L'età che va dai 6 ai 10 anni, definita un tempo età di latenza in quanto rappresentava una parentesi di bonaccia fra i turbamenti dell'infanzia e quelli dell'adolescenza, oggi vede un anticipare le tappe dello sviluppo, cosicché l'infanzia diventa sempre più breve e la pubertà, soprattutto per le femmine sempre più anticipata. In questo momento i rapporti con i genitori diventano meno appassionati, più neutrali. Il vuoto lasciato dai corpi che si distanziano viene man mano occupato dal dialogo. I desideri dell'infanzia e le impossibili pretese d'amore del bambino piccolo lasciano il posto ad un forte senso del pudore ed a un nuovo cammino evolutivo, che consiste nell'entrare a far parte del gruppo dei coetanei, della classe, della squadra e nell'apprendere a collaborare con gli altri più che ad affermare se stesso.

Negli anni della ragione i bambini si attendono dai genitori comportamenti limpidi e coerenti, e scoprire debolezze che non sanno comprendere, li sconcerta e li disorienta.

Di fronte all'eventualità che i genitori si separino a quest'età i bambini sono soprattutto preoccupati di perdere il benessere. La loro moralità è pratica: è bene quello che fa star bene, è male quello che fa star male. È più che mai utile parlare con loro e aiutarli a vincere il timore dell'abbandono prima che dilaghi e diventi paura di tutto, paura della paura.

È molto importante avvisarli per tempo della separazione e presentare loro dei motivi concreti che la rendono opportuna.

 

Ai figli preadolescenti e adolescenti, poi, si possono spiegare le ragioni relazionali e psicologiche che l’hanno provocata. In entrambi questi casi, comunque, è molto importante dire loro che si è deciso di separarsi un po’ prima che uno dei due partner abbandoni la casa, in modo che i figli abbiano la possibilità di parlare e reagire di fronte ad ambedue i genitori. Spesso il figlio di quest'età si schiera con il genitore convivente, specialmente quando è la madre ad essersi allontanata da casa.

Il genitore con il quale il ragazzino passa maggior tempo diventa spesso noioso, perché interviene nella vita quotidiana con divieti e raccomandazioni. Il genitore della domenica viene idealizzato e contrapposto a quello feriale. Tuttavia ogni figlio ha bisogno di non perdere nessuno dei due genitori. Spesso accade quindi che egli riversi su di sé la colpa della separazione familiare. Soprattutto se il figlio è unico e costituisce il collante della coppia, il motivo per cui i suoi genitori si sono messi insieme.

Quando ai mutamenti dell'adolescenza si somma la crisi dei genitori, le normali spinte centrifughe subiscono una repentina accelerazione. Invece di essere l'adolescente a sottrarsi allo schema familiare secondo la propria strategia, è la struttura stessa della famiglia che viene meno. Questo crollo delle strutture portanti della casa spinge i figli fuori dalle pareti domestiche, costringendoli a volare anche quando, non sentendosi pronti per il lancio, avrebbero preferito indugiare ulteriormente sul cornicione. La separazione può accelerare un'emancipazione legata all'età, ma quando la dinamica è davvero prematura il rischio è che i ragazzini invertano la direzione e si rifugino in fondo al nido per non affrontare la vertigine del vuoto.

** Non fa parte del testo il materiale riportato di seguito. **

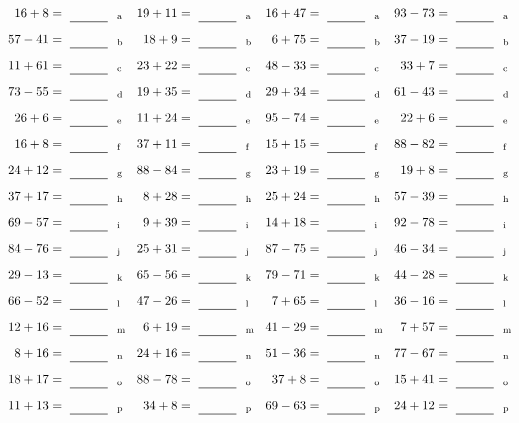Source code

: \documentclass
[
  draft    = true,
  fontsize = 11pt,
  parskip  = half-
]
{scrartcl}
\begin{document}
\clearpage
\begin{align*}
    \pline{16+8}&=\rline{a}
  & \pline{19+11}&=\rline{a}
  & \pline{16+47}&=\rline{a}
  & \pline{93-73}&=\rline{a} \\[1ex]
    \pline{57-41}&=\rline{b}
  & \pline{18+9}&=\rline{b}
  & \pline{6+75}&=\rline{b}
  & \pline{37-19}&=\rline{b} \\[1ex]
    \pline{11+61}&=\rline{c}
  & \pline{23+22}&=\rline{c}
  & \pline{48-33}&=\rline{c}
  & \pline{33+7}&=\rline{c} \\[1ex]
    \pline{73-55}&=\rline{d}
  & \pline{19+35}&=\rline{d}
  & \pline{29+34}&=\rline{d}
  & \pline{61-43}&=\rline{d} \\[1ex]
    \pline{26+6}&=\rline{e}
  & \pline{11+24}&=\rline{e}
  & \pline{95-74}&=\rline{e}
  & \pline{22+6}&=\rline{e} \\[1ex]
    \pline{16+8}&=\rline{f}
  & \pline{37+11}&=\rline{f}
  & \pline{15+15}&=\rline{f}
  & \pline{88-82}&=\rline{f} \\[1ex]
    \pline{24+12}&=\rline{g}
  & \pline{88-84}&=\rline{g}
  & \pline{23+19}&=\rline{g}
  & \pline{19+8}&=\rline{g} \\[1ex]
    \pline{37+17}&=\rline{h}
  & \pline{8+28}&=\rline{h}
  & \pline{25+24}&=\rline{h}
  & \pline{57-39}&=\rline{h} \\[1ex]
    \pline{69-57}&=\rline{i}
  & \pline{9+39}&=\rline{i}
  & \pline{14+18}&=\rline{i}
  & \pline{92-78}&=\rline{i} \\[1ex]
    \pline{84-76}&=\rline{j}
  & \pline{25+31}&=\rline{j}
  & \pline{87-75}&=\rline{j}
  & \pline{46-34}&=\rline{j} \\[1ex]
    \pline{29-13}&=\rline{k}
  & \pline{65-56}&=\rline{k}
  & \pline{79-71}&=\rline{k}
  & \pline{44-28}&=\rline{k} \\[1ex]
    \pline{66-52}&=\rline{l}
  & \pline{47-26}&=\rline{l}
  & \pline{7+65}&=\rline{l}
  & \pline{36-16}&=\rline{l} \\[1ex]
    \pline{12+16}&=\rline{m}
  & \pline{6+19}&=\rline{m}
  & \pline{41-29}&=\rline{m}
  & \pline{7+57}&=\rline{m} \\[1ex]
    \pline{8+16}&=\rline{n}
  & \pline{24+16}&=\rline{n}
  & \pline{51-36}&=\rline{n}
  & \pline{77-67}&=\rline{n} \\[1ex]
    \pline{18+17}&=\rline{o}
  & \pline{88-78}&=\rline{o}
  & \pline{37+8}&=\rline{o}
  & \pline{15+41}&=\rline{o} \\[1ex]
    \pline{11+13}&=\rline{p}
  & \pline{34+8}&=\rline{p}
  & \pline{69-63}&=\rline{p}
  & \pline{24+12}&=\rline{p}
\end{align*}
\end{document}
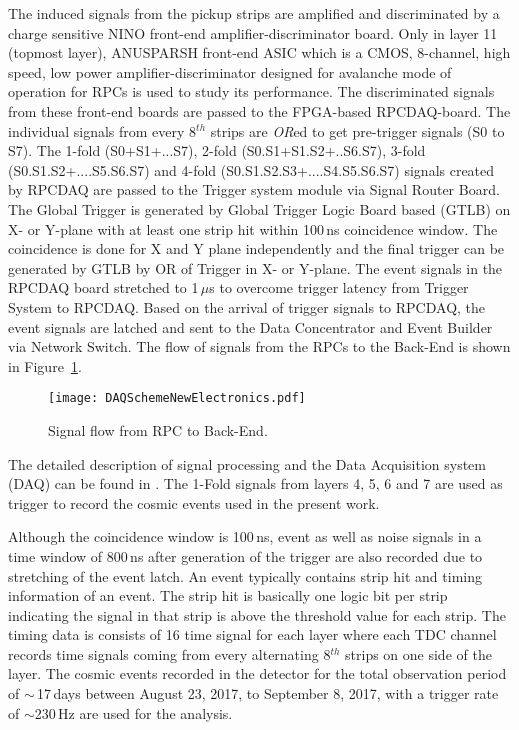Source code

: The induced signals from the pickup strips are amplified and
discriminated by a charge sensitive NINO\cite{nino} front-end
amplifier-discriminator board. Only in layer 11 (topmost layer),
ANUSPARSH front-end ASIC\cite{anusp} which is a CMOS, 8-channel,
high speed, low power amplifier-discriminator designed for
avalanche mode of operation for RPCs is used to study its performance.
The discriminated signals from these front-end boards are passed
to the FPGA-based RPCDAQ-board. The individual signals from every 
8$^{th}$ strips are \emph{OR}ed to get pre-trigger signals (S0 to S7).
The 1-fold (S0+S1+...S7), 2-fold (S0.S1+S1.S2+..S6.S7),
3-fold (S0.S1.S2+....S5.S6.S7) and 4-fold
(S0.S1.S2.S3+....S4.S5.S6.S7) signals created by RPCDAQ are passed
to the Trigger system module via Signal Router Board. The Global
Trigger is generated by Global Trigger Logic Board based (GTLB)
on X- or Y-plane with at least one strip hit within
100\,ns coincidence window. The coincidence is done for X and Y plane
independently and the final trigger can be generated by GTLB by OR
of Trigger in X- or Y-plane. The event signals in the RPCDAQ board
stretched to 1\,$\mu$s to overcome trigger latency from Trigger System
to RPCDAQ. Based on the arrival of trigger signals to RPCDAQ,
the event signals are latched and sent to the Data Concentrator
and Event Builder via Network Switch. The flow of signals from the
RPCs to the Back-End is shown in Figure~\ref{fig:sigflow}.
\begin{figure}[h]
  \texttt{[image: DAQSchemeNewElectronics.pdf]} 
  \caption{Signal flow from RPC to Back-End.}
  \label{fig:sigflow}
\end{figure}
The detailed description of signal processing and the Data Acquisition
system (DAQ) can be found in \cite{elec1}. The 1-Fold signals
from layers 4, 5, 6 and 7 are used as trigger to record the cosmic
events used in the present work.

Although the coincidence window is 100\,ns, event as well as noise
signals in a time window of 800\,ns after generation of the trigger
are also recorded due to stretching of the event latch. An event
typically contains strip hit and timing information of an event.
The strip hit is basically one logic bit per strip indicating
the signal in that strip is above the threshold value for each strip.
The timing data is consists of 16 time signal for each layer where
each TDC channel records time signals coming from every alternating
8$^{th}$ strips on one side of the layer.
The cosmic events recorded in the detector for the total observation
period of $\sim$\,17\,days between August 23, 2017, to September 8,
2017, with a trigger rate of $\sim$230\,Hz are used for the analysis.


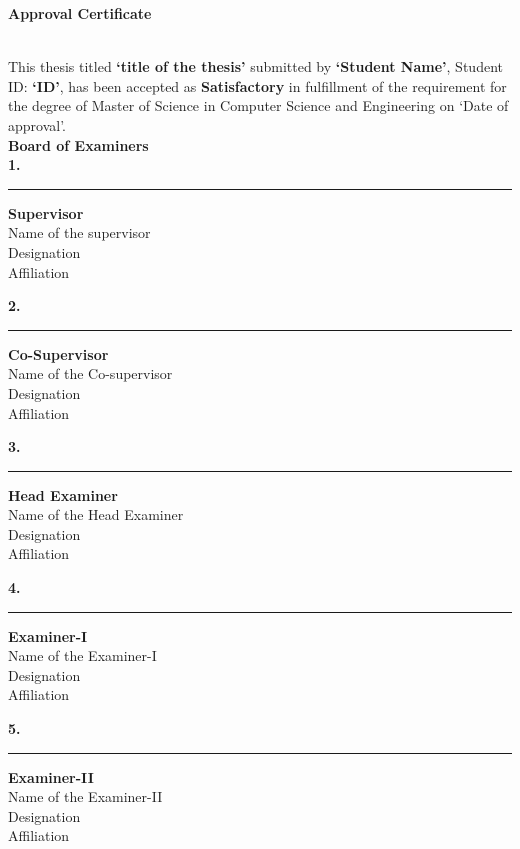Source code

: \begin{flushleft}


{\LARGE\textbf{Approval Certificate}}

\\
This thesis titled \textbf{`title of the thesis'} submitted by \textbf{`Student Name'}, Student ID: \textbf{`ID'}, has been accepted as \textbf{Satisfactory} in fulfillment of the requirement for the degree of Master of Science in Computer Science and Engineering on `Date of approval'.\\[1.5em]

\textbf{Board of Examiners}\\[1em]

\textbf{1.}\\
\rule{8cm}{0.4pt} \hfill \textbf{Supervisor}\\
Name of the supervisor\\
Designation\\
Affiliation \\
\vspace{0.2cm}


\textbf{2.}\\
\rule{8cm}{0.4pt} \hfill \textbf{Co-Supervisor}\\
Name of the Co-supervisor\\
Designation\\
Affiliation \\
\vspace{0.2cm}

\textbf{3.}\\
\rule{8cm}{0.4pt} \hfill \textbf{Head Examiner}\\
Name of the Head Examiner\\
Designation\\
Affiliation \\
\vspace{0.2cm}

\textbf{4.}\\
\rule{8cm}{0.4pt} \hfill \textbf{Examiner-I}\\
Name of the Examiner-I\\
Designation\\
Affiliation \\
\vspace{0.2cm}

\textbf{5.}\\
\rule{8cm}{0.4pt} \hfill \textbf{Examiner-II}\\
Name of the Examiner-II\\
Designation\\
Affiliation \\
\vspace{0.2cm}


\end{flushleft}
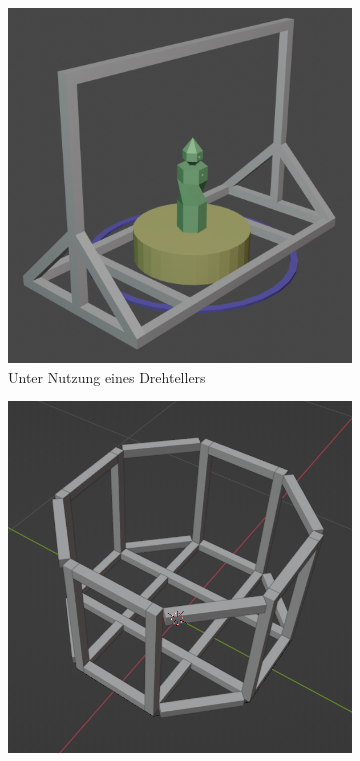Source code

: \documentclass[./00PhotoBox.tex]{subfiles}
\begin{document}
\begin{figure}
    \centering
    \begin{subfigure}{0.30\textwidth}
        \includegraphics[height=1\linewidth]{./img/modell1.png}
        \centering
        \caption{Unter Nutzung eines Drehtellers}
        \label{img:entwurf1}
    \end{subfigure}
    \begin{subfigure}{0.30\textwidth}
        \includegraphics[height=1\linewidth]{./img/modell2.png}

\end{subfigure}
\end{figure}
\end{document}

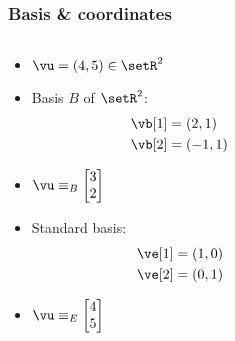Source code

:\begin{frame}
  \frametitle{Basis \& coordinates}

  \begin{columns}[T]
    \begin{column}{35mm}
      \begin{itemize}
      \item<1-> $\vu = (4,5)\in \setR^2$
      \item<1-> Basis $B$ of $\setR^2$:
        \ungap[.5]
        \begin{align*}
          \vb[1] &= (2, 1)\\
          \vb[2] &= (-1, 1)
        \end{align*}
        \ungap[2]
      \item<1-> $\vu \equiv_B
        \begin{bmatrix}
          3\\ 2
        \end{bmatrix}$
      \item<2-> Standard basis:
        \ungap[.5]
        \begin{align*}
          \ve[1] &= (1, 0)\\
          \ve[2] &= (0, 1)
        \end{align*}       
        \ungap[2]
      \item<2-> $\vu \equiv_E
        \begin{bmatrix}
          4\\ 5
        \end{bmatrix}$
      \end{itemize}
    \end{column}
    \begin{column}{65mm}
      \gap[2]
    \end{column}
  \end{columns}
\end{frame}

Lo spaesamento può colpire anche i genitori, suscitando nei confronti del figlio reazioni di attaccamento, atteggiamenti e comportamenti adesivi difficili poi da superare.

In generale, i figli vorrebbero sentire di poter fare domande e ritornare in futuro sull’argomento, qualora sorgessero in loro nuovi interrogativi in merito.